An Introduction to Non-Dom Residency in Cyprus: What You Need to Know

Cyprus has become an attractive destination for individuals seeking to optimize their tax liabilities through the non-domicile (non-dom) tax residency regime. Established in 2015, this program allows foreign nationals to benefit from a range of tax exemptions while enjoying life on a Mediterranean island. This article will explore the qualifications, tax benefits, and residency requirements associated with becoming a non-dom resident in Cyprus.
What is Non-Dom Residency?
The non-dom residency regime in Cyprus applies to individuals who are tax residents but not domiciled in Cyprus.
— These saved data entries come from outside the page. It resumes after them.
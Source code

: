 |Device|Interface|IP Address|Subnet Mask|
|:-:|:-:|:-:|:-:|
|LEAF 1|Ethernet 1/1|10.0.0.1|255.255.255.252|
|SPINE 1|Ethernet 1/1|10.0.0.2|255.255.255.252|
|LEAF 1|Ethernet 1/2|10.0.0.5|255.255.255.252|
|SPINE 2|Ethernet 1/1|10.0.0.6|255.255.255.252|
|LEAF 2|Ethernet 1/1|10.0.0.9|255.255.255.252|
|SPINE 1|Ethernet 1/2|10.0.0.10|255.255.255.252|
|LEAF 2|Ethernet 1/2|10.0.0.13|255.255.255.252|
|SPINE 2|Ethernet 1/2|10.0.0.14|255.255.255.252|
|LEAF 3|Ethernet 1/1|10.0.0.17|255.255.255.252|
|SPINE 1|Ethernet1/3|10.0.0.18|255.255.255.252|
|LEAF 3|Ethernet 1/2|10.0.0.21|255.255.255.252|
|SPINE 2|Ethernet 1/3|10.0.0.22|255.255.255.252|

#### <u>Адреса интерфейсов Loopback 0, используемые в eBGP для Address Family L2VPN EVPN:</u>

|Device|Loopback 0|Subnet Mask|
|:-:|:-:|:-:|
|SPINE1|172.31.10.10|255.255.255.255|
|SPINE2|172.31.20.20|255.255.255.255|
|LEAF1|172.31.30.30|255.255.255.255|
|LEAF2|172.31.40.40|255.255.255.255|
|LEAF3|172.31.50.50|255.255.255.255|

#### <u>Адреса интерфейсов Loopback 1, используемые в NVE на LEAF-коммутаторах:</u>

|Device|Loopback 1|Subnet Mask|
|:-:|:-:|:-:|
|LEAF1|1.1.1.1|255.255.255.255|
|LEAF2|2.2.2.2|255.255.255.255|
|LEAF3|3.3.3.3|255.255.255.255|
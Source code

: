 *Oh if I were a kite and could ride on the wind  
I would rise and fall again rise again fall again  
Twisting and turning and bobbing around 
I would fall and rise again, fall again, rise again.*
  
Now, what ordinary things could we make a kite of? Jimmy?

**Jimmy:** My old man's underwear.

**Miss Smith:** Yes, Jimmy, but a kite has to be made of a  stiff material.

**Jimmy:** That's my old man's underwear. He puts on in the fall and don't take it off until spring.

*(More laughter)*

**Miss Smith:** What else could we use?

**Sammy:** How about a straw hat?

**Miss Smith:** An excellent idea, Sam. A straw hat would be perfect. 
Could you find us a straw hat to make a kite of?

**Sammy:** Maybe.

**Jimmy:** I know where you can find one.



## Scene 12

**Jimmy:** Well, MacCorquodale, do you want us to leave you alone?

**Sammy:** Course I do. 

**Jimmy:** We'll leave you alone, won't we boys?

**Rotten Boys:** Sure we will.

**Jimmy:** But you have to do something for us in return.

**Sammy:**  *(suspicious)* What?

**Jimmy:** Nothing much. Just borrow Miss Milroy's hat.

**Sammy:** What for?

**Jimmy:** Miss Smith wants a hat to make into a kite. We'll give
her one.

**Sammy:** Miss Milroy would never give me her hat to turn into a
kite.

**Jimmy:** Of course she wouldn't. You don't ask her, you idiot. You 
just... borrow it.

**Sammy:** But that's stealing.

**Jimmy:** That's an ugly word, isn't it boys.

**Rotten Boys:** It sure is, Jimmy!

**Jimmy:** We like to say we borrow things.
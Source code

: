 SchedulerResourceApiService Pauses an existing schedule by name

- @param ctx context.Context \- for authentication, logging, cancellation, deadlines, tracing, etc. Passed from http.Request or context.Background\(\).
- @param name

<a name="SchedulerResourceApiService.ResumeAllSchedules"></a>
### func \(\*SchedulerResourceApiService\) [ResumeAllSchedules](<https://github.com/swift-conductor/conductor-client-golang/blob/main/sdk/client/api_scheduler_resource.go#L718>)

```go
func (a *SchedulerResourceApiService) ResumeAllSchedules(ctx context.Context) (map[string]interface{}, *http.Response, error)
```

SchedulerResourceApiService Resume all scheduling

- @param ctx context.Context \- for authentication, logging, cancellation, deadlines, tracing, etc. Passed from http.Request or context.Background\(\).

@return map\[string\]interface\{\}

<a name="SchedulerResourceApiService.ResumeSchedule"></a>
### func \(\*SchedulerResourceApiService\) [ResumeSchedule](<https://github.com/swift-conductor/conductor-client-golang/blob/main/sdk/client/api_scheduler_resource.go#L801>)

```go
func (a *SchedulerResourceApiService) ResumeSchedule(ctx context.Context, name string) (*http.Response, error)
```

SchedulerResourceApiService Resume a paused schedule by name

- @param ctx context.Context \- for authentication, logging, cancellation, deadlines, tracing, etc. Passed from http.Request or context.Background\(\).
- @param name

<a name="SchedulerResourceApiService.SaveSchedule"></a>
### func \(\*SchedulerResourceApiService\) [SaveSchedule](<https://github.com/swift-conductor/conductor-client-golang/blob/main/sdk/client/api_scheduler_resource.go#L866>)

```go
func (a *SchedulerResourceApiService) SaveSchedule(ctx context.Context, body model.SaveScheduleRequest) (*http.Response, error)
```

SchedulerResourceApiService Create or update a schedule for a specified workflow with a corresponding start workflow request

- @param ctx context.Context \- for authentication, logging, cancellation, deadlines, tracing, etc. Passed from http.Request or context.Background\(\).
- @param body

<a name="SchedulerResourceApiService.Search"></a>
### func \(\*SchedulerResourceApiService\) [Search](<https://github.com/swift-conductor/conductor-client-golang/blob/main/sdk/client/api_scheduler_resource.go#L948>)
Being domiciled refers to the country in which an individual has their permanent home or intends to reside indefinitely. Non-domicile tax status offers considerable advantages, particularly in terms of exemptions from certain local taxes such as the Special Defence Contribution (SDC) on income like dividends, interest, and rental income
Qualifications for Non-Dom Residency
To qualify as a non-dom resident in Cyprus, an individual must first become a Cyprus tax resident. This can be achieved through two primary residency tests:
- 183-Day Rule: An individual must spend more than 183 days in Cyprus during a tax year.
- 60-Day Rule: Under this more flexible rule, individuals need to spend at least 60 days in Cyprus, provided they do not stay more than 183 days in another country and have business or employment ties to Cyprus.
Tax Benefits of Non-Dom Residency
One of the biggest attractions of the non-dom residency status in Cyprus is the SDC exemption. Non-dom residents are exempt from paying SDC on foreign dividends, interest income, and profits from stock sales. This exemption provides a substantial tax-saving mechanism, especially for high-net-worth individuals and business owners who receive dividends from foreign sources.
Additionally, the corporate tax rate in Cyprus is only 12.5%, one of the lowest in Europe, which applies to businesses that non-doms might set up on the island. Non-doms can also benefit from a 50% income tax exemption for annual income exceeding €100,000 if they take up employment in Cyprus
Criticisms of the Non-Dom Regime
Despite its obvious financial benefits, the non-dom regime in Cyprus has faced criticism for potentially encouraging tax avoidance. Some argue that it exacerbates income inequality, as the wealthy can minimize their tax liabilities significantly. There are also concerns at the EU level about harmonizing tax practices across member states, and the non-dom regimes stand in contrast to these efforts(
Conclusion
The Cyprus non-dom regime offers a robust opportunity for tax efficiency, particularly for entrepreneurs and high-net-worth individuals. With low taxes, flexible residency requirements, and exemptions on key income sources, non-dom status is an appealing option for many. However, potential applicants should consult with legal and tax professionals to ensure compliance with both Cyprus and international tax laws.